Me asusta la gente que cree en sí misma. Con fe. Con ganas. La gente de paja ante el espejo. Esos que no dudan. Que parecen caminar con bronce en los zapatos. Y ya nadie esculpe estatuas tan absurdas.
Señores con tarjetas de visita en el bolsillo. Abogado. Broker. Negrita. Subrayado. Tarjetitas de cartón. Estúpidas como las postales en el buzón de un muerto.

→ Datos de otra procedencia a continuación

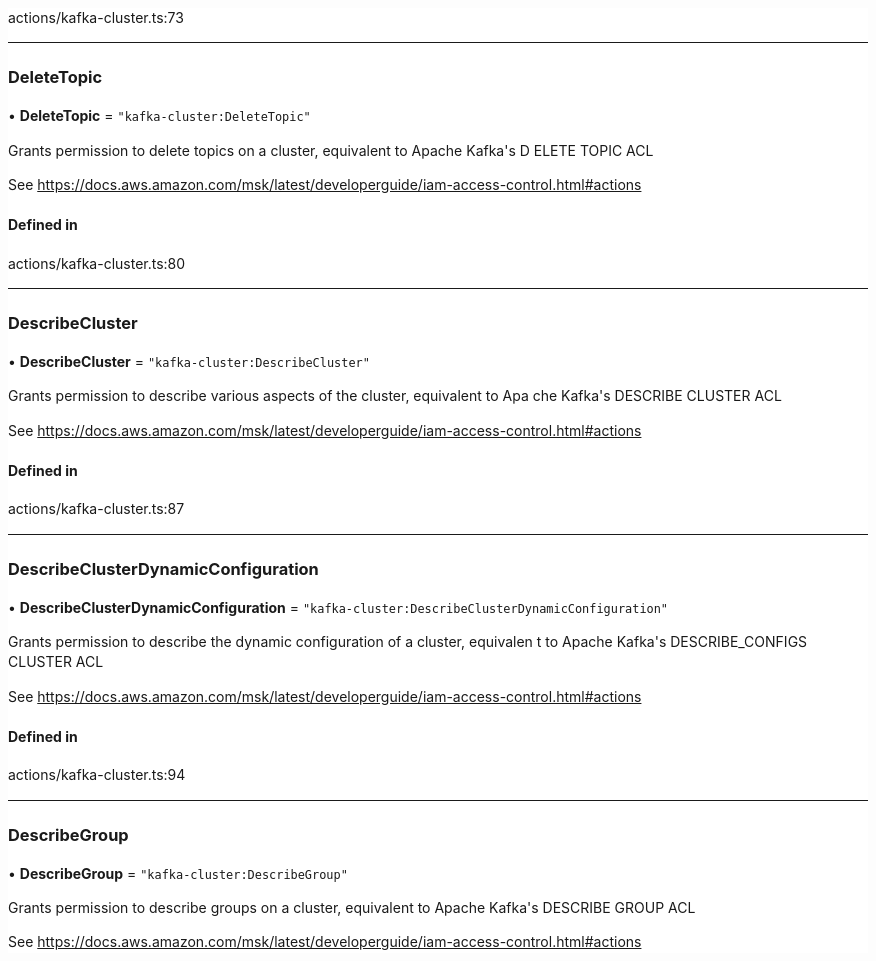 actions/kafka-cluster.ts:73

___

### DeleteTopic

• **DeleteTopic** = ``"kafka-cluster:DeleteTopic"``

Grants permission to delete topics on a cluster, equivalent to Apache Kafka's D
ELETE TOPIC ACL

See https://docs.aws.amazon.com/msk/latest/developerguide/iam-access-control.html#actions

#### Defined in

actions/kafka-cluster.ts:80

___

### DescribeCluster

• **DescribeCluster** = ``"kafka-cluster:DescribeCluster"``

Grants permission to describe various aspects of the cluster, equivalent to Apa
che Kafka's DESCRIBE CLUSTER ACL

See https://docs.aws.amazon.com/msk/latest/developerguide/iam-access-control.html#actions

#### Defined in

actions/kafka-cluster.ts:87

___

### DescribeClusterDynamicConfiguration

• **DescribeClusterDynamicConfiguration** = ``"kafka-cluster:DescribeClusterDynamicConfiguration"``

Grants permission to describe the dynamic configuration of a cluster, equivalen
t to Apache Kafka's DESCRIBE_CONFIGS CLUSTER ACL

See https://docs.aws.amazon.com/msk/latest/developerguide/iam-access-control.html#actions

#### Defined in

actions/kafka-cluster.ts:94

___

### DescribeGroup

• **DescribeGroup** = ``"kafka-cluster:DescribeGroup"``

Grants permission to describe groups on a cluster, equivalent to Apache Kafka's
DESCRIBE GROUP ACL

See https://docs.aws.amazon.com/msk/latest/developerguide/iam-access-control.html#actions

Me río del charco de sangre de ese gordo sobre el asfalto. De su corbata. De su colesterol. Del Viña Ardanza en la comida. De su firma en el contrato.
Y aplaudo al pizzero express. Ese que se lo ha llevado por delante. Admiro a los kamikazes. A los que acaban con esos que no son nadie pese a lo que digan sus nóminas
Y Laura. Hija del gordo muerto. En casa. Acaricia sus piernas. Recién depiladas. Y sopla el esmalte de sus uñas. Impaciente. Porque su pizza no llega. No por un padre muerto. Por una cuatro estaciones. Sin champiñones.
Y Luis, pizzero express. Se agacha. Y no llora. Y recoge del suelo ese fajo de tarjetas. Y decide que ya no reparte pizzas en una derbi. Ahora Luis es abogado. De los importantes. Con una corbata blanca. Sobre su impermeable rojo telepizza.